转载请注明出处:

https://www.cnblogs.com/darkknightzh/p/12592351.html

论文:

https://arxiv.org/abs/1711.07971

第三方pytorch代码:

https://github.com/AlexHex7/Non-local_pytorch

1. non local操作

该论文定义了通用了non local操作:

${{\mathbf{y}}_{i}}=\frac{1}{C(\mathbf{x})}\sum\limits_{\forall j}{f({{\mathbf{x}}_{i}},{{\mathbf{x}}_{j}})g({{\mathbf{x}}_{j}})}$

其中i为需要计算响应的输出位置的索引,j为所有的位置。x为输入信号(图像,序列,视频等,通常为这些信号的特征),y为个x相同尺寸的输出信号。f为pairwise的函数,f计算当前i和所有j之间的关系,并得到一个标量。一元函数g计算输入信号在位置j的表征。(这段翻译起来怪怪的)。C(x)为归一化系数,用于归一化f和g的结果。

2. non local和其他操作的区别

① non local考虑到了所有的位置j。卷积操作仅考虑了当前位置的一个邻域(如核为3的一维卷积仅考虑了i-1<=j<=i+1);循环操作通常只考虑当前和上一个时间,j=i或j=i-1.

② non local根据不同位置的关系计算响应,fc使用学习到的权重。换言之,fc中,${{\mathbf{x}}_{i}}$和${{\mathbf{x}}_{j}}$之间不是函数关系,而non local中则是函数关系。

③ non local支持输入不同尺寸,并且保持输出和输入相同的尺寸;fc则需要输入和输出均为固定的尺寸,并且丢失了位置关系。

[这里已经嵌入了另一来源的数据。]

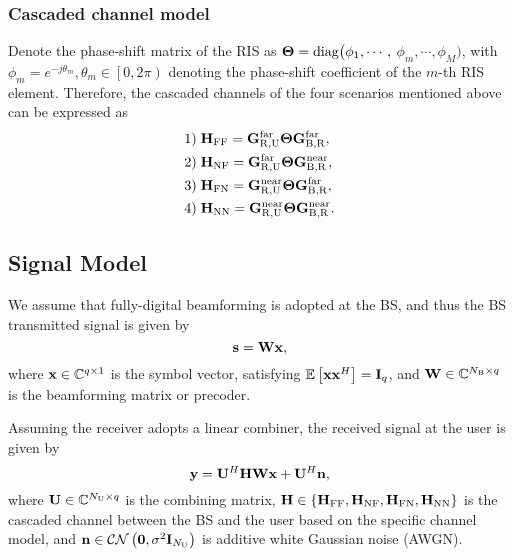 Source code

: \documentclass[lettersize, journal]{IEEEtran}
\begin{document}
\subsubsection{Cascaded channel model}

Denote the phase-shift matrix of the RIS as ${\bf{\Theta }} = {\rm diag} \big( \phi_1,  \cdots , $ $\phi_m , \cdots , \phi_M \big)$, with  $\phi_m = e^{-j\theta_m  }, \theta_m \in \left[ 0, 2\pi \right)$ denoting the phase-shift coefficient of the $m$-th RIS element.
Therefore, the cascaded channels of the four scenarios mentioned above can be expressed as
\begin{subequations}\label{CascadedChannel}
\begin{align}
1) \; & {\bf{H}}_{\rm{FF}} = {\bf{G}}_{{\rm{R}}, {\rm{U}}}^{\rm{far}} {\bf{\Theta }} {{\bf{G}}_{{\rm{B}}, {\rm{R}}}^{\rm{far}}}, \\
2) \; & {\bf{H}}_{\rm{NF}} = {\bf{G}}_{{\rm{R}}, {\rm{U}}}^{\rm{far}} {\bf{\Theta }} {{\bf{G}}_{{\rm{B}}, {\rm{R}}}^{\rm{near}}}, \\
3) \; & {\bf{H}}_{\rm{FN}} = {\bf{G}}_{{\rm{R}}, {\rm{U}}}^{\rm{near}} {\bf{\Theta }} {{\bf{G}}_{{\rm{B}}, {\rm{R}}}^{\rm{far}}}, \\
4) \; & {\bf{H}}_{\rm{NN}} = {\bf{G}}_{{\rm{R}}, {\rm{U}}}^{\rm{near}} {\bf{\Theta }} {{\bf{G}}_{{\rm{B}}, {\rm{R}}}^{\rm{near}}}.
\end{align}
\end{subequations}

\subsection{Signal Model}

We assume that fully-digital beamforming is adopted at the BS, and thus the BS transmitted signal is given by
\begin{equation}\label{DigitalBeamforming}
{\bf{s}} = {\bf{W}} {\bf{x}},
\end{equation}
where ${\bf{x}} \in {\mathbb{C}}^{q \times 1} $ is the symbol vector, satisfying ${\mathbb{E}}\left[ {\bf{x}} {\bf{x}}^H \right] = {\bf{I}}_{q}$, and
${\bf{W}}\in {\mathbb{C}} ^{N_{\rm{B}} \times q} $ is the beamforming matrix or precoder.

Assuming the receiver adopts a linear combiner, the received signal at the user is given by
\begin{equation}
{\bf{y}} = {\bf{U}}^H {\bf{H}} {\bf{W}} {\bf{x}} + {\bf{U}}^H{\bf{n}},
\end{equation}
where ${\bf{U}} \in {\mathbb{C}}^{N_{\rm{U}} \times q}$ is the combining matrix, ${\bf{H}} \in \left\{ {\bf{H}}_{\rm{FF}}, {\bf{H}}_{\rm{NF}}, {\bf{H}}_{\rm{FN}}, {\bf{H}}_{\rm{NN}} \right\}$ is the cascaded channel between the BS and the user based on the specific channel model, and ${\bf{n}} \in {\cal{CN}} \left( {\bf{0}}, \sigma^2{\bf{I}}_{N_{\rm{U}}} \right) $ is additive white Gaussian noise (AWGN).
\end{document}
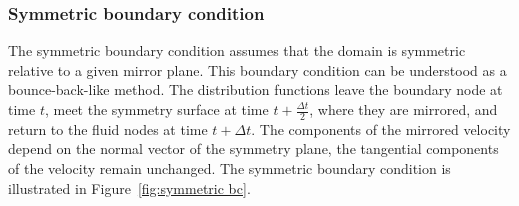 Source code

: \subsubsection{Symmetric boundary condition}\label{symmetric bc}
The symmetric boundary condition assumes that the domain is symmetric relative to a given mirror plane. This boundary condition can be understood as a bounce-back-like method. The distribution functions leave the boundary node at time $t$, meet the symmetry surface at time $t + \frac{\Delta t}{2}$, where they are mirrored, and return to the fluid nodes at time $t + \Delta t$. The components of the mirrored velocity depend on the normal vector of the symmetry plane, the tangential components of the velocity remain unchanged. The symmetric boundary condition is illustrated in Figure~\ref{fig:symmetric bc}.
\vspace{2mm}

④ non local可以用在网络的早期部分,fc通常用在网络最后。

3. f和g的形式

3.1 g的形式

为简单起见,只考虑g为线性形式,$g({{\mathbf{x}}_{j}})\text{=}{{W}_{g}}{{\mathbf{x}}_{j}}$,${{W}_{g}}$为需要学习的权重向量,在空域可以使用1*1conv实现,在空间时间域(如时间序列的图像)可以通过1*1*1的卷积实现。

3.2 f为gaussian

$f({{\mathbf{x}}_{i}},{{\mathbf{x}}_{j}})\text{=}{{e}^{\mathbf{x}_{i}^{T}{{\mathbf{x}}_{j}}}}$

其中$\mathbf{x}_{i}^{T}{{\mathbf{x}}_{j}}$为点乘,因为点乘在深度学习平台中更易实现(欧式距离也可以)。此时归一化系数$C(\mathbf{x})=\sum\nolimits_{\forall j}{f({{\mathbf{x}}_{i}},{{\mathbf{x}}_{j}})}$

3.3 f为embedded Gaussian

$f({{\mathbf{x}}_{i}},{{\mathbf{x}}_{j}})\text{=}{{e}^{\theta {{({{\mathbf{x}}_{i}})}^{T}}\phi ({{\mathbf{x}}_{j}})}}$

其中$\theta ({{\mathbf{x}}_{i}})\text{=}{{W}_{\theta }}{{\mathbf{x}}_{i}}$,$\phi ({{\mathbf{x}}_{j}})\text{=}{{W}_{\phi }}{{\mathbf{x}}_{j}}$,此时$C(\mathbf{x})=\sum\nolimits_{\forall j}{f({{\mathbf{x}}_{i}},{{\mathbf{x}}_{j}})}$

self attention模块和non local的关系:可以认为self attention为embedded Gaussian的特殊形式,如给定i,$\frac{1}{C(\mathbf{x})}f({{\mathbf{x}}_{i}},{{\mathbf{x}}_{j}})$沿着j维度变成了计算softmax。此时$\mathbf{y}=softmax({{\mathbf{x}}^{T}}W_{\theta }^{T}{{W}_{\phi }}\mathbf{x})g(\mathbf{x})$,即为self attention的形式。

3.4 点乘

f可以定义为点乘的相似度(此处使用embedded的形式):

$f({{\mathbf{x}}_{i}},{{\mathbf{x}}_{j}})\text{=}\theta {{({{\mathbf{x}}_{i}})}^{T}}\phi ({{\mathbf{x}}_{j}})$

此时,归一化系数$C(\mathbf{x})=N$,N为x中所有位置的数量,而不是f的sum,这样可以简化梯度的计算。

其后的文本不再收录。